Extracted records
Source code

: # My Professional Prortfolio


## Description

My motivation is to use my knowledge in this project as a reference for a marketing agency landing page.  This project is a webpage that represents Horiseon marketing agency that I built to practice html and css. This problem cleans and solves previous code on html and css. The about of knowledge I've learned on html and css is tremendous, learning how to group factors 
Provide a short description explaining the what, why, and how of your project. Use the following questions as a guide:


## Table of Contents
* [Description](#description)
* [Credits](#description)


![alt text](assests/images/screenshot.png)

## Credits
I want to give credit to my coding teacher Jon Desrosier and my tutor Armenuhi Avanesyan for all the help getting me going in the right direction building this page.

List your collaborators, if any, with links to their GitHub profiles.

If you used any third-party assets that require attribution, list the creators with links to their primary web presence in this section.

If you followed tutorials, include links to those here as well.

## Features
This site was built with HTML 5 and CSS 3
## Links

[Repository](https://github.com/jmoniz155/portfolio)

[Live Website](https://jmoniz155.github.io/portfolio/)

WORK ORDER
Number of lines containing "your" in the data: state it and nothing more.

EXERCISE SOLUTION
2